For starters, this article discusses how we need to change the architecture for solving XOR. That's something we do understand quite well. However what we really don't understand is why architectures like transformers work so well. From an engineering standpoint they make sense because the models look like they're doing something we want, and it makes intuitive sense that they work.
But from a theoretical standpoint it's not known why we really need all these fancy architectures (rather than just using a bunch of layers that should also be able to "figure out" what the network needs to do). All of our success has boiled down to "hey, let's try this and see if the model will learn better/faster"

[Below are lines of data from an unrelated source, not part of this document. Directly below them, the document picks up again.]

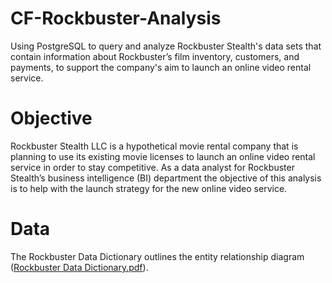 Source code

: # CF-Rockbuster-Analysis

Using PostgreSQL to query and analyze Rockbuster Stealth's data sets that contain information about Rockbuster’s 
film inventory, customers, and payments, to support the company's aim to launch an online video rental service.

# Objective

Rockbuster Stealth LLC is a hypothetical movie rental company that is planning to use its existing movie licenses to
launch an online video rental service in order to stay competitive. As a data analyst for Rockbuster Stealth’s business intelligence (BI)
department the objective of this analysis is to help with the launch strategy for the new online video service. 

# Data 

The Rockbuster Data Dictionary outlines the entity relationship diagram ([Rockbuster Data Dictionary.pdf](https://github.com/Howl698/CF-Rockbuster-Analysis/files/7816561/Rockbuster.Data.Dictionary.pdf)).




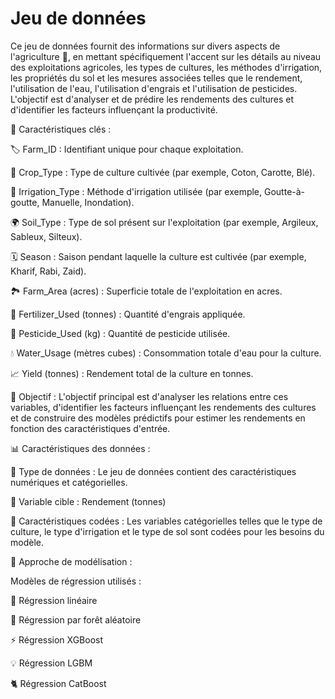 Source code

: # Jeu de données
Ce jeu de données fournit des informations sur divers aspects de l'agriculture 🌱, en mettant spécifiquement l'accent sur les détails au niveau des exploitations agricoles, les types de cultures, les méthodes d'irrigation, les propriétés du sol et les mesures associées telles que le rendement, l'utilisation de l'eau, l'utilisation d'engrais et l'utilisation de pesticides. L'objectif est d'analyser et de prédire les rendements des cultures et d'identifier les facteurs influençant la productivité.

🔑 Caractéristiques clés :

🏷️ Farm_ID : Identifiant unique pour chaque exploitation.

🌽 Crop_Type : Type de culture cultivée (par exemple, Coton, Carotte, Blé).

🚿 Irrigation_Type : Méthode d'irrigation utilisée (par exemple, Goutte-à-goutte, Manuelle, Inondation).

🌍 Soil_Type : Type de sol présent sur l'exploitation (par exemple, Argileux, Sableux, Silteux).

🗓️ Season : Saison pendant laquelle la culture est cultivée (par exemple, Kharif, Rabi, Zaid).

🏞️ Farm_Area (acres) : Superficie totale de l'exploitation en acres.

🧪 Fertilizer_Used (tonnes) : Quantité d'engrais appliquée.

🐞 Pesticide_Used (kg) : Quantité de pesticide utilisée.

💧 Water_Usage (mètres cubes) : Consommation totale d'eau pour la culture.

📈 Yield (tonnes) : Rendement total de la culture en tonnes.

🎯 Objectif :
L'objectif principal est d'analyser les relations entre ces variables, d'identifier les facteurs influençant les rendements des cultures et de construire des modèles prédictifs pour estimer les rendements en fonction des caractéristiques d'entrée.

📊 Caractéristiques des données :

📝 Type de données : Le jeu de données contient des caractéristiques numériques et catégorielles.

🎯 Variable cible : Rendement (tonnes)

🔢 Caractéristiques codées : Les variables catégorielles telles que le type de culture, le type d'irrigation et le type de sol sont codées pour les besoins du modèle.

🤖 Approche de modélisation :

Modèles de régression utilisés :

🧮 Régression linéaire

🌲 Régression par forêt aléatoire

⚡ Régression XGBoost

💡 Régression LGBM

🐈 Régression CatBoost
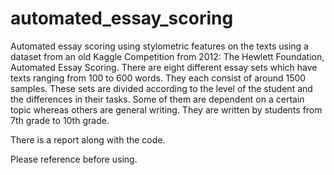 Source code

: # automated_essay_scoring
Automated essay scoring using stylometric features on the texts using a dataset from an old Kaggle Competition from 2012: The Hewlett Foundation, Automated Essay Scoring. There are eight different essay sets which have texts ranging from 100 to 600 words. They each consist of around 1500 samples. These sets are divided according to the level of the student and the differences in their tasks. Some of them are dependent on a certain topic whereas others are general writing. They are written by students from 7th grade to 10th grade.


There is a report along with the code. 

Please reference before using.
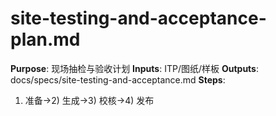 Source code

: # site-testing-and-acceptance-plan.md

**Purpose**: 现场抽检与验收计划
**Inputs**: ITP/图纸/样板
**Outputs**: docs/specs/site-testing-and-acceptance.md
**Steps**:

1. 准备→2) 生成→3) 校核→4) 发布
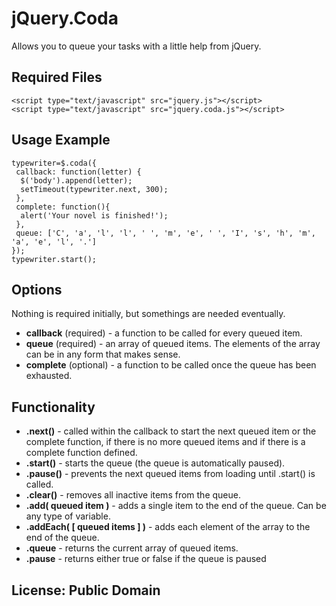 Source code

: jQuery.Coda
===========

Allows you to queue your tasks with a little help from jQuery.

## Required Files

    <script type="text/javascript" src="jquery.js"></script>
    <script type="text/javascript" src="jquery.coda.js"></script>

## Usage Example

    typewriter=$.coda({
     callback: function(letter) {
      $('body').append(letter);
      setTimeout(typewriter.next, 300);
     },
     complete: function(){
      alert('Your novel is finished!');
     },
     queue: ['C', 'a', 'l', 'l', ' ', 'm', 'e', ' ', 'I', 's', 'h', 'm', 'a', 'e', 'l', '.']
    });
    typewriter.start();

## Options
Nothing is required initially, but somethings are needed eventually.
* **callback** (required) - a function to be called for every queued item.
* **queue** (required) - an array of queued items. The elements of the array can be in any form that makes sense.
* **complete** (optional) - a function to be called once the queue has been exhausted.

## Functionality
* **.next()** - called within the callback to start the next queued item or the complete function, if there is no more queued items and if there is a complete function defined.
* **.start()** - starts the queue (the queue is automatically paused).
* **.pause()** - prevents the next queued items from loading until .start() is called.
* **.clear()** - removes all inactive items from the queue.
* **.add( queued item )** - adds a single item to the end of the queue. Can be any type of variable.
* **.addEach( [ queued items ] )** - adds each element of the array to the end of the queue.
* **.queue** - returns the current array of queued items.
* **.pause** - returns either true or false if the queue is paused

## License: Public Domain
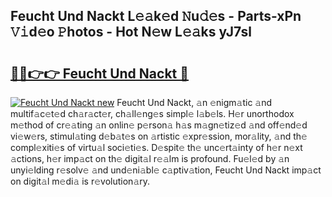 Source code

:## Feucht Und Nackt L𝚎𝚊k𝚎d 𝙽u𝚍𝚎s - Parts-xPn 𝚅𝚒d𝚎o 𝙿hotos - Hot N𝚎w L𝚎𝚊ks yJ7sl

# <h2><a href="http://kv8okx.teov.top/?on=Feucht+Und+Nackt">🔗🔗👉👉 Feucht Und Nackt 🔗</a></h2>

[![Feucht Und Nackt new](https://i.imgur.com/QqkWNDz.gif)](http://kv8okx.teov.top/?on=Feucht+Und+Nackt)
Feucht Und Nackt, 𝚊n 𝚎nigm𝚊tic 𝚊nd multif𝚊c𝚎t𝚎d ch𝚊r𝚊ct𝚎r, ch𝚊ll𝚎ng𝚎s simpl𝚎 l𝚊b𝚎ls. H𝚎r unorthodox m𝚎thod of cr𝚎𝚊ting 𝚊n onlin𝚎 p𝚎rson𝚊 h𝚊s m𝚊gn𝚎tiz𝚎d 𝚊nd off𝚎nd𝚎d vi𝚎w𝚎rs, stimul𝚊ting d𝚎b𝚊t𝚎s on 𝚊rtistic 𝚎xpr𝚎ssion, mor𝚊lity, 𝚊nd th𝚎 compl𝚎xiti𝚎s of virtu𝚊l soci𝚎ti𝚎s. D𝚎spit𝚎 th𝚎 unc𝚎rt𝚊inty of h𝚎r n𝚎xt 𝚊ctions, h𝚎r imp𝚊ct on th𝚎 digit𝚊l r𝚎𝚊lm is profound. Fu𝚎l𝚎d by 𝚊n unyi𝚎lding r𝚎solv𝚎 𝚊nd und𝚎ni𝚊bl𝚎 c𝚊ptiv𝚊tion, Feucht Und Nackt imp𝚊ct on digit𝚊l m𝚎di𝚊 is r𝚎volution𝚊ry.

Similarly, from a mathematical perspective, we do have some intuition around the reality that all NNs are basically doing some highly non-linear, complex transformation on to some latent surface where the problem is linearly separable. That gives us a sense of why these models probably can't learn "truth" (unless you do believe there exists a latent space of what is true and what is not, which is pretty radical). But if you start asking many more questions about how this works, or why the model would choose one representation of the other internally, we don't really know.
Nearly all of our progress in deep learning that last decade has been basically hacking around and applying larger and larger amounts of data and compute resources. But at the end of the day even the best in the field don't really understand exactly what's happening.
Following from this: If you really want to understand these tools better, start playing with them and trying to build cool things. A deep understanding of the fundamentals is not much more useful for success with LLMs and Diffusion models is that knowing how to efficiently implement b-trees helps build a cool product with a database back end.